2.3 DEG analysis and gene function analysis

By using the "limma" package, those LM genes mentioned above were investigated with differential expression analysis in TCGA-STAD cohort and visualized as heatmap plots. |Fold change (FC)| > 0 and p value (adj. p) < 0.05 were considered to be statistically apparent for distinguishing differential expression genes (DEGs). We selected the intersection of DEGs and LM genes, known as LM-DEGs, for further analysis.

The analysis of gene function is an important procedure in translating molecular findings from high-throughput data into biological significance. By using the "clusterProfiler" package in R, we perform statistical analysis and visualize functional profiles of LM genes, including Genetic Ontology (GO) annotation analysis and Kyoto Encyclopedia of Genes and Genomes (KEGG) enrichment pathway analysis. Adj. P value < 0.05 was considered to be statistically significant.

2.4 The construction of prognostic gene signature

By performing the univariate Cox proportional hazards regression analysis on each LM-DEG, we selected genes evidently associated with OS in TCGA-STAD training cohort. Then we constructed a multivariable model with LM genes. We calculate the risk score by using those genes with nonzero coefficients. A prognostic risk score was calculated for each patient by using the following formula:

Risk score = expression level of gene 1 * j1 + expression level of gene 2 * j2 + … + expression level of gene x * jx, where j represents the coefficient.

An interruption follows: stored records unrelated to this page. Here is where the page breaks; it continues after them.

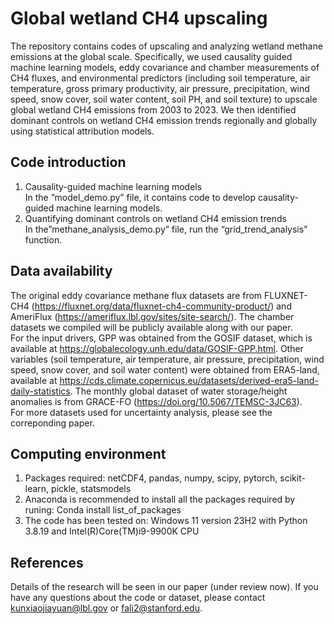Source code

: # Global wetland CH4 upscaling
The repository contains codes of upscaling and analyzing wetland methane emissions at the global scale. Specifically, we used causality guided machine learning models, eddy covariance and chamber measurements of CH4 fluxes, and environmental predictors (including soil temperature, air temperature, gross primary productivity, air pressure, precipitation, wind speed, snow cover, soil water content, soil PH, and soil texture) to  upscale global wetland CH4 emissions from 2003 to 2023. We then identified dominant controls on wetland CH4 emission trends regionally and globally using statistical attribution models.  
## Code introduction
1)	Causality-guided machine learning models  
In the ”model_demo.py” file, it contains code to develop causality-guided machine learning models.    
2) Quantifying dominant controls on wetland CH4 emission trends  
In the”methane_analysis_demo.py” file, run the “grid_trend_analysis” function.  

## Data availability
The original eddy covariance methane flux datasets are from FLUXNET-CH4 (https://fluxnet.org/data/fluxnet-ch4-community-product/) and AmeriFlux (https://ameriflux.lbl.gov/sites/site-search/). The chamber datasets we compiled will be publicly available along with our paper.  
For the input drivers, GPP was obtained from the GOSIF dataset, which is available at https://globalecology.unh.edu/data/GOSIF-GPP.html. Other variables (soil temperature, air temperature, air pressure, precipitation, wind speed, snow cover, and soil water content) were obtained from ERA5-land, available at https://cds.climate.copernicus.eu/datasets/derived-era5-land-daily-statistics. The monthly global dataset of water storage/height anomalies is from GRACE-FO (https://doi.org/10.5067/TEMSC-3JC63).  
For more datasets used for uncertainty analysis, please see the correponding paper.

## Computing environment  
1) Packages required: netCDF4, pandas, numpy, scipy, pytorch, scikit-learn, pickle, statsmodels  
2) Anaconda is recommended to install all the packages required by runing: Conda install list_of_packages  
3) The code has been tested on: Windows 11 version 23H2 with Python 3.8.19 and Intel(R)Core(TM)i9-9900K CPU    

## References
Details of the research will be seen in our paper (under review now). If you have any questions about the code or dataset, please contact kunxiaojiayuan@lbl.gov or fali2@stanford.edu.  
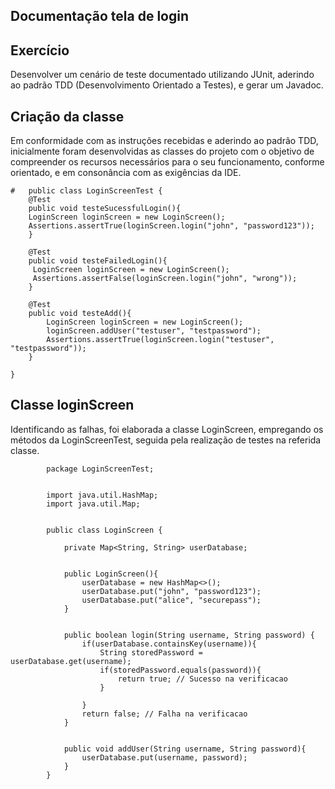 ## Documentação tela de login

## Exercício

Desenvolver um cenário de teste documentado utilizando JUnit, aderindo ao padrão TDD (Desenvolvimento Orientado a Testes), e gerar um Javadoc.

## Criação da classe

Em conformidade com as instruções recebidas e aderindo ao padrão TDD, inicialmente foram desenvolvidas as classes do projeto com o objetivo de compreender os recursos necessários para o seu funcionamento, conforme orientado, e em consonância com as exigências da IDE.

    #   public class LoginScreenTest {
        @Test
        public void testeSucessfulLogin(){
        LoginScreen loginScreen = new LoginScreen();
        Assertions.assertTrue(loginScreen.login("john", "password123"));
        }
    
        @Test
        public void testeFailedLogin(){
         LoginScreen loginScreen = new LoginScreen();
         Assertions.assertFalse(loginScreen.login("john", "wrong"));
        }
    
        @Test
        public void testeAdd(){
            LoginScreen loginScreen = new LoginScreen();
            loginScreen.addUser("testuser", "testpassword");
            Assertions.assertTrue(loginScreen.login("testuser", "testpassword"));
        }
    
    }


## Classe loginScreen

Identificando as falhas, foi elaborada a classe LoginScreen, empregando os métodos da LoginScreenTest, seguida pela realização de testes na referida classe.

            package LoginScreenTest;
            
            
            import java.util.HashMap;
            import java.util.Map;
            
            
            public class LoginScreen {
            	
                private Map<String, String> userDatabase;
            
               
                public LoginScreen(){
                    userDatabase = new HashMap<>();
                    userDatabase.put("john", "password123");
                    userDatabase.put("alice", "securepass");
                }
            
            
                public boolean login(String username, String password) {
                    if(userDatabase.containsKey(username)){
                        String storedPassword = userDatabase.get(username);
                        if(storedPassword.equals(password)){
                            return true; // Sucesso na verificacao
                        }
            
                    }
                    return false; // Falha na verificacao
                }
            
               
                public void addUser(String username, String password){
                    userDatabase.put(username, password);
                }
            }
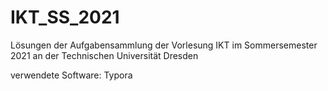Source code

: # IKT_SS_2021
Lösungen der Aufgabensammlung der Vorlesung IKT im Sommersemester 2021 an der Technischen Universität Dresden

verwendete Software: Typora
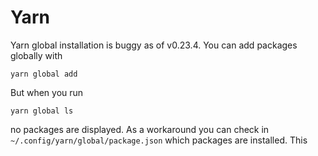 # Yarn

Yarn global installation is buggy as of v0.23.4. You can add packages globally
with

    yarn global add

But when you run

    yarn global ls

no packages are displayed. As a workaround you can check in
`~/.config/yarn/global/package.json` which packages are installed. This
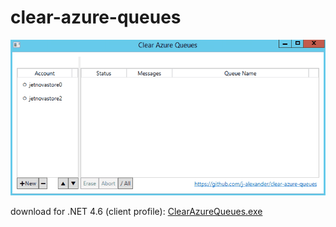 # clear-azure-queues

![alt text](https://raw.githubusercontent.com/j-alexander/clear-azure-queues/master/Screenshot.gif?raw=true "Erasing Queues, Screenshot")

download for .NET 4.6 (client profile): [ClearAzureQueues.exe](https://github.com/j-alexander/clear-azure-queues/blob/master/ClearAzureQueues.exe?raw=true)

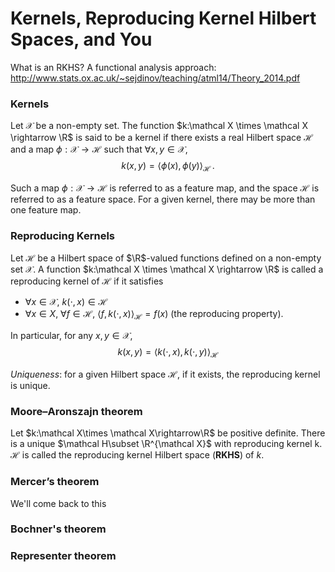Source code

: # Kernels, Reproducing Kernel Hilbert Spaces, and You

What is an RKHS? A functional analysis approach: http://www.stats.ox.ac.uk/~sejdinov/teaching/atml14/Theory_2014.pdf



### Kernels

Let $\mathcal X$ be a non-empty set. The function $k:\mathcal X \times \mathcal X \rightarrow \R$ is said to be a kernel if there exists a real Hilbert space $\mathcal H$ and a map $\phi:\mathcal X \rightarrow \mathcal H$ such that $\forall x,y \in \mathcal X,$
$$
k(x,y) =\langle\phi (x),\phi (y) \rangle_{\mathcal H}\,.
$$

Such a map $\phi: \mathcal X \rightarrow \mathcal H$ is referred to as a feature map, and the space $\mathcal H$ is referred to as a feature space. For a given kernel, there may be more than one feature map.

### Reproducing Kernels

Let $\mathcal H$ be a Hilbert space of $\R$-valued functions defined on a non-empty set $\mathcal X$. A function $k:\mathcal X \times \mathcal X \rightarrow \R$ is called a reproducing kernel of $\mathcal H$ if it satisfies

- $\forall x \in \mathcal X, \ k(\cdot, x)\in \mathcal H$
- $\forall x \in X, \ \forall f \in \mathcal H, \ \langle f, k(\cdot,x)\rangle_{\mathcal H} = f(x)$ (the reproducing property).

In particular, for any $x,y\in\mathcal X$,
$$
k(x,y) = \langle k(\cdot,x), k(\cdot,y)\rangle_{\mathcal H}
$$

*Uniqueness*: for a given Hilbert space $\mathcal H$, if it exists, the reproducing kernel is unique.

### Moore–Aronszajn theorem

Let $k:\mathcal X\times \mathcal X\rightarrow\R$ be positive definite. There is a unique $\mathcal H\subset \R^{\mathcal X}$ with reproducing kernel k. $\mathcal H$ is called the reproducing kernel Hilbert space (**RKHS**) of $k$.

### Mercer’s theorem

We'll come back to this

### Bochner's theorem

### Representer theorem
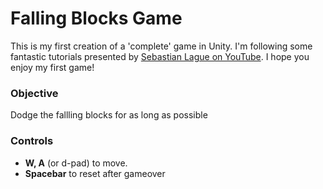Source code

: 
# Falling Blocks Game
 
This is my first creation of a 'complete' game in Unity. I'm following some fantastic tutorials presented by [Sebastian Lague on YouTube](https://www.youtube.com/channel/UCmtyQOKKmrMVaKuRXz02jbQ). I hope you enjoy my first game!

### Objective
Dodge the fallling blocks for as long as possible

### Controls

 - **W, A** (or d-pad) to move.
 - **Spacebar** to reset after gameover


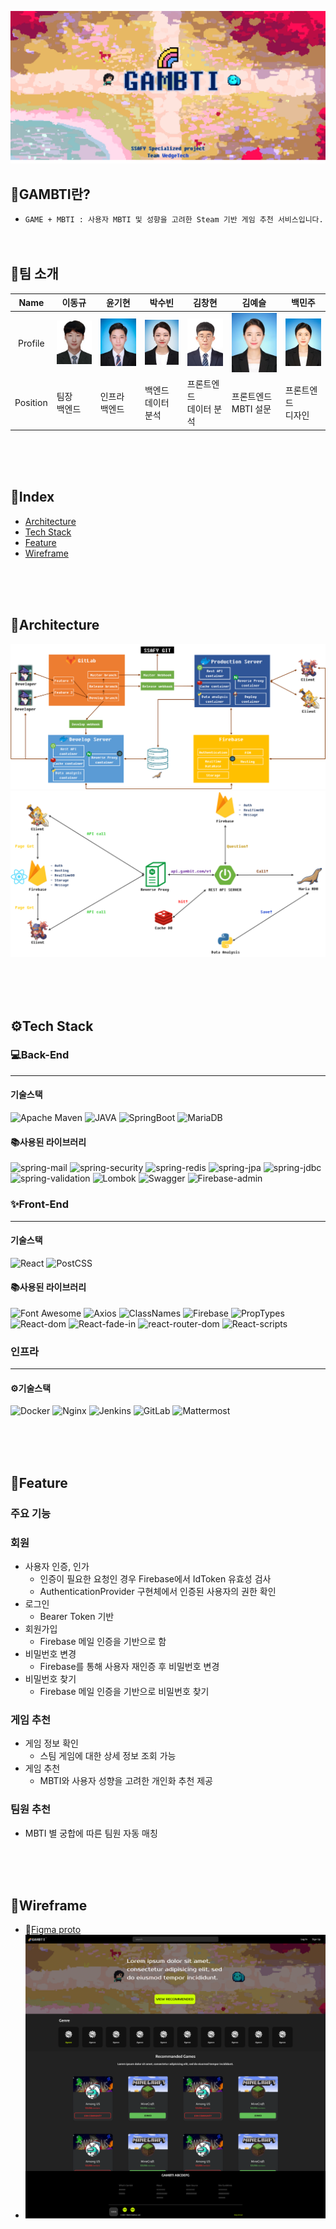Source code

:![main](README.assets/main.png)

## 🌈GAMBTI란?
- `GAME + MBTI : 사용자 MBTI 및 성향을 고려한 Steam 기반 게임 추천 서비스입니다.`
<br/><br/><br/>

## 👨팀 소개

|   Name   | 이동규                                     | 윤기현                                     | 박수빈                                     | 김창현                                     | 김예슬                                     | 백민주                                     |
| :------: | ------------------------------------------ | ------------------------------------------ | ------------------------------------------ | ------------------------------------------ | ------------------------------------------ | ------------------------------------------ |
| Profile  | ![p1](README.assets/p1.jpg) | ![p2](README.assets/p2.jpg) | ![p3](README.assets/p3.jpg) | ![p4](README.assets/p4.jpg) | ![p5](README.assets/p5.jpg) | ![p6](README.assets/p6.jpg) |
| Position | 팀장<br />백엔드                           | 인프라<br />백엔드                         | 백엔드<br />데이터 분석                    | 프론트엔드<br />데이터 분석                | 프론트엔드<br />MBTI 설문                  | 프론트엔드<br />디자인                     |


<br/><br/><br/>
## **📖Index**

- [Architecture](#archiecture)
- [Tech Stack](#tech-stack)
- [Feature](#feature)
- [Wireframe](#wireframe)

<br/><br/><br/>


## **🏰Architecture**

![flow1](README.assets/flow.png)
![flow2](README.assets/flow2.png)

<br/><br/><br/>

## **⚙️Tech Stack**

### 💻Back-End

<hr/>

#### 기술스택

![Apache Maven](https://img.shields.io/badge/Apache_Maven-4.0.0-C71A36?Style=flat&logo=Apache-Maven&logoColor=C71A36)
![JAVA ](https://img.shields.io/badge/JAVA_JDK-1.8-007396?Style=flat&logo=Java&logoColor=007396)
![SpringBoot](https://img.shields.io/badge/SpringBoot-2.4.2-6DB33F?Style=flat&logo=Spring&logoColor=6DB33F)
![MariaDB](https://img.shields.io/badge/MariaDB(AWS_RDS)-10.4.13-61DAFB?Style=flat&logo=MariaDB&logoColor=61DAFB)

#### 📚사용된 라이브러리

![spring-mail](https://img.shields.io/badge/Spring_mail-2.4.2-6DB33F?Style=flat&logo=Spring&logoColor=85EA2D)
![spring-security](https://img.shields.io/badge/Spring_security-2.4.2-6DB33F?Style=flat&logo=Spring&logoColor=85EA2D)
![spring-redis](https://img.shields.io/badge/Spring_redis-2.4.2-DC382D?Style=flat&logo=Redis&logoColor=DC382D)
![spring-jpa](https://img.shields.io/badge/Spring_jpa-2.4.2-6DB33F?Style=flat&logo=Spring&logoColor=85EA2D)
![spring-jdbc](https://img.shields.io/badge/Spring_jdbc-2.4.2-6DB33F?Style=flat&logo=Spring&logoColor=85EA2D)
![spring-validation](https://img.shields.io/badge/Spring_validation-2.4.2-6DB33F?Style=flat&logo=Spring&logoColor=85EA2D)
![Lombok](https://img.shields.io/badge/Lombok-1.18.16-BC4521?Style=flat)
![Swagger](https://img.shields.io/badge/Swagger-2.9.2-85EA2D?Style=flat&logo=Swagger&logoColor=85EA2D)
![Firebase-admin](https://img.shields.io/badge/Firebase_admin-7.0.1-FFCA28?Style=flat&logo=Firebase&logoColor=FFCA28)


### ✨Front-End

<hr/>

#### 기술스택

![React](https://img.shields.io/badge/React-17.0.1-61DAFB?Style=flat&logo=React&logoColor=61DAFB)
![PostCSS](https://img.shields.io/badge/PostCSS-gray?Style=flat&logo=PostCSS&logoColor=DD3A0A)


#### 📚사용된 라이브러리

![Font Awesome](https://img.shields.io/badge/Font_Awesome-5.15.2-339AF0?Style=flat&logo=Font-Awesome&logoColor=339AF0)
![Axios](https://img.shields.io/badge/Axios-0.21.1-61DAFB?Style=flat&logo=React&logoColor=61DAFB)
![ClassNames](https://img.shields.io/badge/ClassNames-2.2.6-61DAFB?Style=flat&logo=React&logoColor=61DAFB)
![Firebase](https://img.shields.io/badge/Firebase-8.2.6-FFCA28?Style=flat&logo=Firebase&logoColor=FFCA28)
![PropTypes](https://img.shields.io/badge/PropTypes-15.7.2-FECF0C?Style=flat)
![React-dom](https://img.shields.io/badge/ReactDom-17.0.1-61DAFB?Style=flat&logo=React&logoColor=61DAFB)
![React-fade-in](https://img.shields.io/badge/ReactFadeIn-2.0.1-61DAFB?Style=flat&logo=React&logoColor=61DAFB)
![react-router-dom](https://img.shields.io/badge/React_Router-5.2.0-CA4245?Style=flat&logo=React-Router&logoColor=CA4245)
![React-scripts](https://img.shields.io/badge/ReactScripts-4.0.1-61DAFB?Style=flat&logo=React&logoColor=61DAFB)

### 인프라

<hr/>

#### ⚙️기술스택

![Docker](https://img.shields.io/badge/Docker-gray?Style=flat&logo=Docker&logoColor=2496ED)
![Nginx](https://img.shields.io/badge/Nginx-gray?Style=flat&logo=Nginx&logoColor=269539)
![Jenkins](https://img.shields.io/badge/Jenkins-gray?Style=flat&logo=Jenkins&logoColor=D24939)
![GitLab](https://img.shields.io/badge/GitLab-gray?Style=flat&logo=GitLab&logoColor=FCA121)
![Mattermost](https://img.shields.io/badge/Mattermost-gray?Style=flat&logo=Mattermost&logoColor=0072C6)

<br/><br/><br/>

## **🌌Feature**

### **주요 기능**

### **회원**

- 사용자 인증, 인가
  - 인증이 필요한 요청인 경우 Firebase에서 IdToken 유효성 검사
  - AuthenticationProvider 구현체에서 인증된 사용자의 권한 확인
- 로그인
  - Bearer Token 기반
- 회원가입
  - Firebase 메일 인증을 기반으로 함
- 비밀번호 변경
  - Firebase를 통해 사용자 재인증 후 비밀번호 변경
- 비밀번호 찾기
  - Firebase 메일 인증을 기반으로 비밀번호 찾기

### 게임 추천

- 게임 정보 확인
  - 스팀 게임에 대한 상세 정보 조회 가능
- 게임 추천
  - MBTI와 사용자 성향을 고려한 개인화 추천 제공

### 팀원 추천

- MBTI 별 궁합에 따른 팀원 자동 매칭

<br/><br/><br/>

## **🧙Wireframe**

  * 📌[Figma proto](https://www.figma.com/proto/n7biHPfvyDgPvwODgEO5ko/gambti?node-id=14%3A0&scaling=scale-down-width)
  * ![main page](README.assets/mainpage.png)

We used the "survminer" package to select the optimal cut-off value in risk score to divide TCGA-STAD patients into high and low risk groups. The identical formula and identical cut-off value were selected to two GEO datasets and our own sequencing data for validation.

Performing univariate and multivariate Cox proportional hazards regression analyses to investigate whether the LM-DEGs-based prognostic model was an independent prognostic factor. To assess the survival differences between two groups, we constructed the KM survival curve and used the log-rank test. At the same time, to examine the specificity and sensitivity of the prognostic performance, we explored the ROC curve analysis. The AUC values indicated discrimination.

2.5 GSEA

To find the possible pathways and molecular mechanisms in the high-risk group and low-risk group in TCGA-STAD cohorts, we use the analysis of GSEA (https://www.gsea-msigdb.org/gsea/index.jsp). Gene sets were considered significantly enriched with a p value of < 0.05 after 1000 permutation.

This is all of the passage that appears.